Una empresa pequeña no es una empresa grande en tamaño reducido. Es otra cosa. Tiene otra dinámica, otra burocracia, otros tiempos y otra forma de tomar decisiones.
Durante los 12 años que llevo como consultor de pequeñas empresas, los desafíos que ayudo a resolver pueden agruparse en cuatro grupos: crecimiento, rentabilidad, gestión con menos desgaste y, en menor medida, retirarse de la operatoria para siempre.
Pero a esto se le suma un elemento que se pasa por alto en los libros de gestión que generalmente analizan grandes empresas: la subjetividad.
En las pequeñas empresas, la intencionalidad de quienes las crearon tiene peso propio. Porque es cierto que las personas que crean empresas quieren ganar dinero (si la empresa no gana dinero, cierra) pero casi nunca es lo único que quieren y pocas veces el dinero es lo más importante, porque importan otras cosas.
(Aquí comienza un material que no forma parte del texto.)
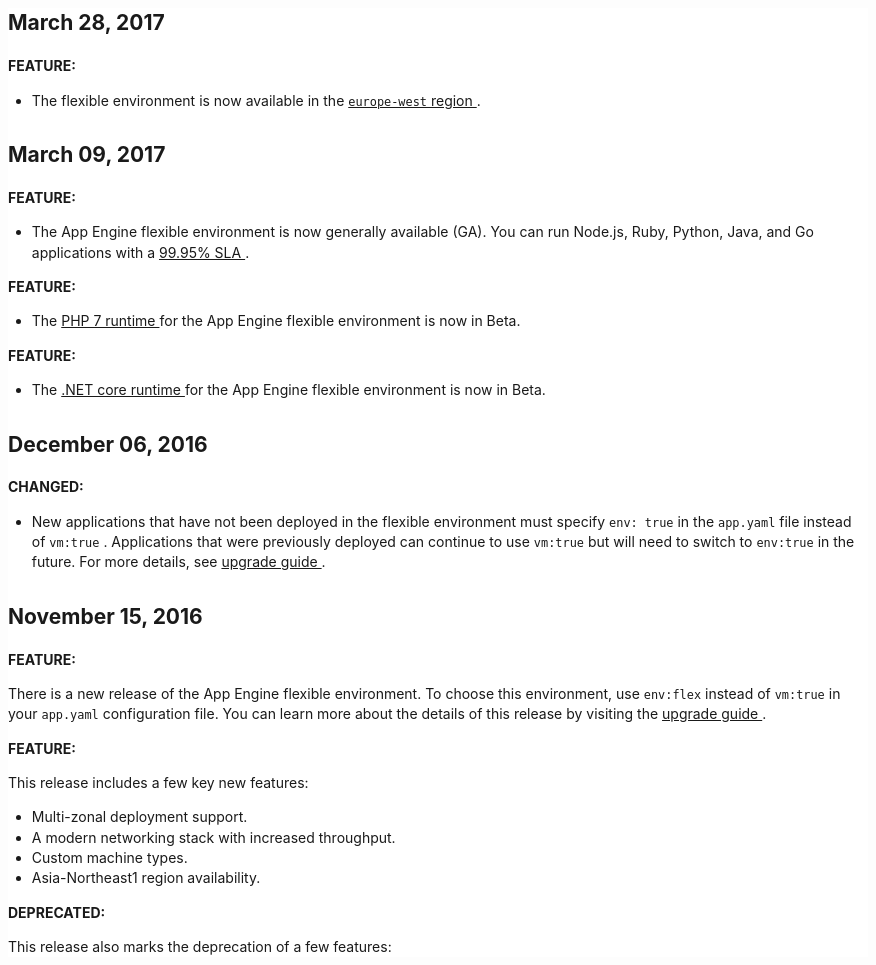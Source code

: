 ##  March 28, 2017

**FEATURE:**

  * The flexible environment is now available in the [ ` europe-west ` region ](https://cloud.google.com/appengine/docs/locations?hl=ko) . 

##  March 09, 2017

**FEATURE:**

  * The App Engine flexible environment is now generally available (GA). You can run Node.js, Ruby, Python, Java, and Go applications with a [ 99.95% SLA ](https://cloud.google.com/appengine/sla?hl=ko) . 

**FEATURE:**

  * The [ PHP 7 runtime ](https://cloud.google.com/appengine/docs/flexible/php/?hl=ko) for the App Engine flexible environment is now in Beta. 

**FEATURE:**

  * The [ .NET core runtime ](https://cloud.google.com/appengine/docs/flexible/dotnet/?hl=ko) for the App Engine flexible environment is now in Beta. 

##  December 06, 2016

**CHANGED:**

  * New applications that have not been deployed in the flexible environment must specify ` env: true ` in the ` app.yaml ` file instead of ` vm:true ` . Applications that were previously deployed can continue to use ` vm:true ` but will need to switch to ` env:true ` in the future. For more details, see [ upgrade guide ](https://cloud.google.com/appengine/docs/flexible/go/upgrading?hl=ko) . 

##  November 15, 2016

**FEATURE:**

There is a new release of the App Engine flexible environment. To choose this
environment, use ` env:flex ` instead of ` vm:true ` in your ` app.yaml `
configuration file. You can learn more about the details of this release by
visiting the [ upgrade guide
](https://cloud.google.com/appengine/docs/flexible/go/upgrading?hl=ko) .

**FEATURE:**

This release includes a few key new features:

  * Multi-zonal deployment support. 
  * A modern networking stack with increased throughput. 
  * Custom machine types. 
  * Asia-Northeast1 region availability. 

**DEPRECATED:**

This release also marks the deprecation of a few features:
No es extraño encontrar a personas que están al frente de su empresa que buscan más tiempo libre para ocuparse de sus intereses, menos fricción operativa para que el trabajo se vuelva disfrutable y terminar el trabajo a una hora prudente.
En otras palabras: puede aceptarse ganar menos dinero. Lo que no se acepta es trabajar más de ocho horas, asumir ciertos riesgos o vivir bajo la inclemencia del estrés.
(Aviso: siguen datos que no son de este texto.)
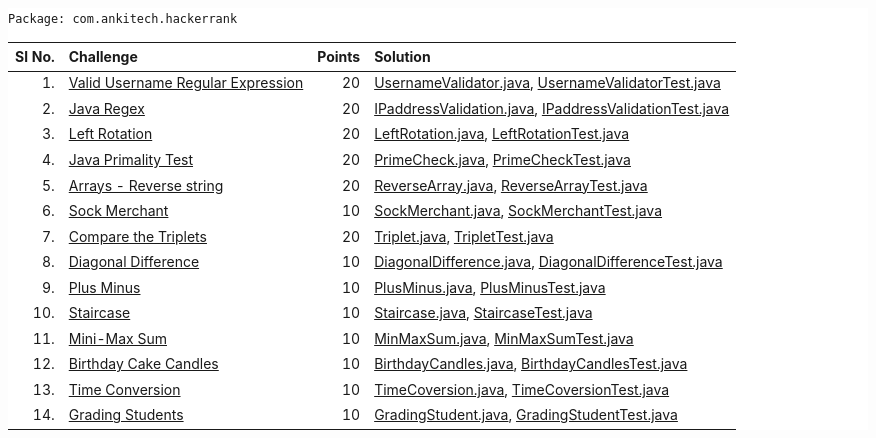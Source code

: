 
`Package: com.ankitech.hackerrank`

|Sl No.|                                                          Challenge                                                         | Points |                                                                                          Solution                                                                                         |
|---:|:--------------------------------------------------------------------------------------------------------------------------|------:|:-----------------------------------------------------------------------------------------------------------------------------------------------------------------------------------------|
| 1. | [Valid Username Regular Expression](https://www.hackerrank.com/challenges/valid-username-checker/problem) | 20 | [UsernameValidator.java](https://github.com/ankitech/practice_sites_code/blob/master/src/com/ankitech/hackerrank/UsernameValidator.java), [UsernameValidatorTest.java](https://github.com/ankitech/practice_sites_code/blob/master/test/com/ankitech/hackerrank/UsernameValidatorTest.java)
| 2. | [Java Regex](https://www.hackerrank.com/challenges/java-regex/problem) | 20 | [IPaddressValidation.java](https://github.com/ankitech/practice_sites_code/blob/master/src/com/ankitech/hackerrank/IPaddressValidation.java), [IPaddressValidationTest.java](https://github.com/ankitech/practice_sites_code/blob/master/test/com/ankitech/hackerrank/IPaddressValidationTest.java)
| 3. | [Left Rotation](https://www.hackerrank.com/challenges/array-left-rotation/problem) | 20 | [LeftRotation.java](https://github.com/ankitech/practice_sites_code/blob/master/src/com/ankitech/hackerrank/LeftRotation.java), [LeftRotationTest.java](https://github.com/ankitech/practice_sites_code/blob/master/test/com/ankitech/hackerrank/LeftRotationTest.java)
| 4. | [Java Primality Test](https://www.hackerrank.com/challenges/java-primality-test/problem) | 20 | [PrimeCheck.java](https://github.com/ankitech/practice_sites_code/blob/master/src/com/ankitech/hackerrank/PrimeCheck.java), [PrimeCheckTest.java](https://github.com/ankitech/practice_sites_code/blob/master/test/com/ankitech/hackerrank/PrimeCheckTest.java)
| 5. | [Arrays - Reverse string](https://www.hackerrank.com/challenges/arrays-ds/problem) | 20 | [ReverseArray.java](https://github.com/ankitech/practice_sites_code/blob/master/src/com/ankitech/hackerrank/ReverseArray.java), [ReverseArrayTest.java](https://github.com/ankitech/practice_sites_code/blob/master/test/com/ankitech/hackerrank/ReverseArrayTest.java)
| 6. | [Sock Merchant](https://www.hackerrank.com/challenges/sock-merchant/problem) | 10 | [SockMerchant.java](https://github.com/ankitech/practice_sites_code/blob/master/src/com/ankitech/hackerrank/SockMerchant.java), [SockMerchantTest.java](https://github.com/ankitech/practice_sites_code/blob/master/test/com/ankitech/hackerrank/SockMerchantTest.java)
| 7. | [Compare the Triplets](https://www.hackerrank.com/challenges/compare-the-triplets/problem) | 20 | [Triplet.java](https://github.com/ankitech/practice_sites_code/blob/master/src/com/ankitech/hackerrank/Triplet.java), [TripletTest.java](https://github.com/ankitech/practice_sites_code/blob/master/test/com/ankitech/hackerrank/TripletTest.java)
| 8. | [Diagonal Difference](https://www.hackerrank.com/challenges/diagonal-difference/problem) | 10 | [DiagonalDifference.java](https://github.com/ankitech/practice_sites_code/blob/master/src/com/ankitech/hackerrank/DiagonalDifference.java), [DiagonalDifferenceTest.java](https://github.com/ankitech/practice_sites_code/blob/master/test/com/ankitech/hackerrank/DiagonalDifferenceTest.java)
| 9. | [Plus Minus](https://www.hackerrank.com/challenges/plus-minus/problem) | 10 | [PlusMinus.java](https://github.com/ankitech/practice_sites_code/blob/master/src/com/ankitech/hackerrank/PlusMinus.java), [PlusMinusTest.java](https://github.com/ankitech/practice_sites_code/blob/master/test/com/ankitech/hackerrank/PlusMinusTest.java)
| 10. | [Staircase](https://www.hackerrank.com/challenges/staircase/problem) | 10 | [Staircase.java](https://github.com/ankitech/practice_sites_code/blob/master/src/com/ankitech/hackerrank/Staircase.java), [StaircaseTest.java](https://github.com/ankitech/practice_sites_code/blob/master/test/com/ankitech/hackerrank/StaircaseTest.java)
| 11. | [Mini-Max Sum](https://www.hackerrank.com/challenges/mini-max-sum/problem) | 10 | [MinMaxSum.java](https://github.com/ankitech/practice_sites_code/blob/master/src/com/ankitech/hackerrank/MinMaxSum.java), [MinMaxSumTest.java](https://github.com/ankitech/practice_sites_code/blob/master/test/com/ankitech/hackerrank/MinMaxSumTest.java)
| 12. | [Birthday Cake Candles](https://www.hackerrank.com/challenges/birthday-cake-candles/problem) | 10 | [BirthdayCandles.java](https://github.com/ankitech/practice_sites_code/blob/master/src/com/ankitech/hackerrank/BirthdayCandles.java), [BirthdayCandlesTest.java](https://github.com/ankitech/practice_sites_code/blob/master/test/com/ankitech/hackerrank/BirthdayCandlesTest.java)
| 13. | [Time Conversion](https://www.hackerrank.com/challenges/time-conversion/problem) | 10 | [TimeCoversion.java](https://github.com/ankitech/practice_sites_code/blob/master/src/com/ankitech/hackerrank/TimeCoversion.java), [TimeCoversionTest.java](https://github.com/ankitech/practice_sites_code/blob/master/test/com/ankitech/hackerrank/TimeCoversionTest.java)
| 14. | [Grading Students](https://www.hackerrank.com/challenges/grading/problem) | 10 | [GradingStudent.java](https://github.com/ankitech/practice_sites_code/blob/master/src/com/ankitech/hackerrank/GradingStudent.java), [GradingStudentTest.java](https://github.com/ankitech/practice_sites_code/blob/master/test/com/ankitech/hackerrank/GradingStudentTest.java)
Por eso no hay una única manera de gestionar en pequeñas empresas y lo que está bien o está mal se vuelve más difuso. Aunque las herramientas sean las mismas, el enfoque es diferente.
Para decirlo de otra manera: dos clínicas veterinarias sanas de igual tamaño pueden tener formas diferentes de atender a sus clientes basadas en criterios subjetivos de dirección. Mientras una busca crecer y expandir sucursales, otra puede buscar establecer la relación desde la cercanía. Son dos modelos perfectamente funcionales que responden a intenciones diferentes.
No se trata de copiar lo que hacen las grandes y adaptarlo a la escala. Se trata de construir una empresa que permita a sus dueños vivir de lo que saben y les gusta hacer y que pueda sostenerse todos los días.
Lo más desafiante pasa por entender y aceptar la empresa que tenemos, saber qué empresa buscamos y empezar a trabajar en el camino que podemos realizar con los medios que tenemos al alcance.
Por eso no alcanza con facturar más a cualquier costo o implementar herramientas porque el mercado las usa. Se trata de saber qué vale la pena construir y cómo lo vamos logrando con lo que ya existe.
Una pequeña empresa no solo tiene que ser rentable. Tiene que ser un espacio que tenga sentido sostener y seguir construyendo.